On August 1, 2003, Pope John Paul II named Jugis as the fourth bishop of Charlotte. On October 24, 2003, Jugis received his episcopal consecration at St. Matthew Church in Charlotte from Donoghue, with Bishops William Curlin and Francis Gossman serving as co-consecrators.

In 2013, the Survivors Network of those Abused by Priests (SNAP) criticized Jugis for not warning families in their diocese about Raymond P. Melville, a former Catholic priest who had moved to North Carolina. Melville had previously been accused of sexual abuse in Maine and Maryland.

Jugis asked for calm among the community in 2015 at Charlotte Catholic High School after a speech there by Sister Jane Dominic Laurel.

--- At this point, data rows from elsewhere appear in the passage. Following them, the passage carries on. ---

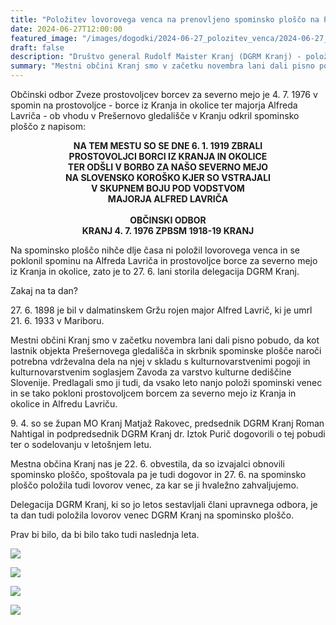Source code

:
 ```yaml
---
title: "Položitev lovorovega venca na prenovljeno spominsko ploščo na Prešernovem gledališču 27. 6. 2024" 
date: 2024-06-27T12:00:00
featured_image: "/images/dogodki/2024-06-27_polozitev_venca/2024-06-27_polozitev_venca_naslovna.jpg"
draft: false
description: "Društvo general Rudolf Maister Kranj (DGRM Kranj) - položitev venca na prenovljeno spominsko ploščo na Prešernovem gledališču 27. 6. 2024"
summary: "Mestni občini Kranj smo v začetku novembra lani dali pisno pobudo, da kot lastnik objekta Prešernovega gledališča in skrbnik spominske plošče naroči potrebna vdrževalna dela na njej ..."
---
```


Občinski odbor Zveze prostovoljcev borcev za severno mejo je 4. 7. 1976 v spomin na prostovoljce - borce iz Kranja in okolice ter majorja Alfreda Lavriča - ob vhodu v Prešernovo gledališče v Kranju odkril spominsko ploščo z napisom: 

<div style="text-align: center"> 
    <b>NA TEM MESTU SO SE DNE 6. 1. 1919 ZBRALI<br>
    PROSTOVOLJCI BORCI IZ KRANJA IN OKOLICE<br>
    TER ODŠLI V BORBO ZA NAŠO SEVERNO MEJO<br>
    NA SLOVENSKO KOROŠKO KJER SO VSTRAJALI<br>
    V SKUPNEM BOJU POD VODSTVOM<br>
    MAJORJA ALFRED LAVRIČA<br><br>
    OBČINSKI ODBOR<br>
    KRANJ 4. 7. 1976 ZPBSM 1918-19 KRANJ
    </b>
</div>

Na spominsko ploščo nihče dlje časa ni položil lovorovega venca in se poklonil spominu na Alfreda Lavriča in prostovoljce borce za severno mejo iz Kranja in okolice, zato je to 27. 6. lani storila delegacija DGRM Kranj.

Zakaj na ta dan?

27\. 6. 1898 je bil v dalmatinskem Gržu rojen major Alfred Lavrič, ki je umrl 21. 6. 1933 v Mariboru.
 
Mestni občini Kranj smo v začetku novembra lani dali pisno pobudo, da kot lastnik objekta Prešernovega gledališča in skrbnik spominske plošče naroči potrebna vdrževalna dela na njej v skladu s kulturnovarstvenimi pogoji in kulturnovarstvenim soglasjem Zavoda za varstvo kulturne dediščine Slovenije. Predlagali smo ji tudi, da vsako leto nanjo položi spominski venec in se tako pokloni prostovoljcem borcem za severno mejo iz Kranja in okolice in Alfredu Lavriču. 

9\. 4. so se župan MO Kranj Matjaž Rakovec, predsednik DGRM Kranj Roman Nahtigal in podpredsednik DGRM Kranj dr. Iztok Purič dogovorili o tej pobudi ter o sodelovanju v letošnjem letu.

Mestna občina Kranj nas je 22. 6. obvestila, da so izvajalci obnovili spominsko ploščo, spoštovala pa je tudi dogovor in 27. 6. na spominsko ploščo položila tudi lovorov venec, za kar se ji hvaležno zahvaljujemo.

Delegacija DGRM Kranj, ki so jo letos sestavljali člani upravnega odbora, je ta dan tudi položila lovorov venec DGRM Kranj na spominsko ploščo.

Prav bi bilo, da bi bilo tako tudi naslednja leta.

![](/images/dogodki/2024-06-27_polozitev_venca/2024-06-27_polozitev_venca_1.jpg " ")  

![](/images/dogodki/2024-06-27_polozitev_venca/2024-06-27_polozitev_venca_2.jpg " ")  

![](/images/dogodki/2024-06-27_polozitev_venca/2024-06-27_polozitev_venca_3.jpg " ")  

![](/images/dogodki/2024-06-27_polozitev_venca/2024-06-27_polozitev_venca_4.jpg " ")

Many parents had been upset by Laurel's remarks on single parenthood, LGBTQ people and divorce. At one point, Laurel stated that children raised by single parents had a greater chance of becoming gay or lesbian. Jugis also criticized parents for what he termed as disrespectful behavior towards Laurel.

In August 2018, following the release of a Pennsylvania grand jury report on priests with credible accusations of sexual abuse of children, Jugis stated that the Diocese of Charlotte was investigating allegations of sexual abuse by clergy and encouraged Catholics to pray for all sexual abuse victims. In December 2019, he released a list of fourteen priests credibly accused of sexual abuse in the diocese since 1972.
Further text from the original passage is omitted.